- WHAT YOU WILL DO
The reply should be an exact transcription of every record.

- INFORMATION SUPPLIED
[Start of Attachment]
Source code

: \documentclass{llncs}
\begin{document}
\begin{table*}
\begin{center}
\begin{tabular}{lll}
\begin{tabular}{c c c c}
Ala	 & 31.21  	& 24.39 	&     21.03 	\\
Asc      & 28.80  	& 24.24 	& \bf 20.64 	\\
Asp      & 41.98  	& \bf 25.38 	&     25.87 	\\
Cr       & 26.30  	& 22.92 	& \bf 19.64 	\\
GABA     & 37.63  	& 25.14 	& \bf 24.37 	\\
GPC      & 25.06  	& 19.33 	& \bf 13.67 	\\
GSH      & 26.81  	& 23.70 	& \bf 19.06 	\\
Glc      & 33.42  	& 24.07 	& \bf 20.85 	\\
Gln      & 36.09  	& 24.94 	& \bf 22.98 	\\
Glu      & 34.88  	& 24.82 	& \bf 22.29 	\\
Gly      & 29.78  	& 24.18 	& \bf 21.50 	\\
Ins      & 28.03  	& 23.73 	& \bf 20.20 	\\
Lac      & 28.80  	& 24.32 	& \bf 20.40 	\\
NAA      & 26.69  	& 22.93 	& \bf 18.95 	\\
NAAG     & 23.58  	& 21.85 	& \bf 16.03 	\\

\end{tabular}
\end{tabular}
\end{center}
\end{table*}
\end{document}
[End of Attachment]
- FINISHED EXERCISE
Source code

: \documentclass{llncs}
\begin{document}
\begin{table*}
\begin{center}
\begin{tabular}{lll}
\begin{tabular}{c c c c}
Ala	 & 31.21  	& 24.39 	&     21.03 	\\
Asc      & 28.80  	& 24.24 	& \bf 20.64 	\\
Asp      & 41.98  	& \bf 25.38 	&     25.87 	\\
Cr       & 26.30  	& 22.92 	& \bf 19.64 	\\
GABA     & 37.63  	& 25.14 	& \bf 24.37 	\\
GPC      & 25.06  	& 19.33 	& \bf 13.67 	\\
GSH      & 26.81  	& 23.70 	& \bf 19.06 	\\
Glc      & 33.42  	& 24.07 	& \bf 20.85 	\\
Gln      & 36.09  	& 24.94 	& \bf 22.98 	\\
Glu      & 34.88  	& 24.82 	& \bf 22.29 	\\
Gly      & 29.78  	& 24.18 	& \bf 21.50 	\\
Ins      & 28.03  	& 23.73 	& \bf 20.20 	\\
Lac      & 28.80  	& 24.32 	& \bf 20.40 	\\
NAA      & 26.69  	& 22.93 	& \bf 18.95 	\\
NAAG     & 23.58  	& 21.85 	& \bf 16.03 	\\

\end{tabular}
\end{tabular}
\end{center}
\end{table*}
\end{document}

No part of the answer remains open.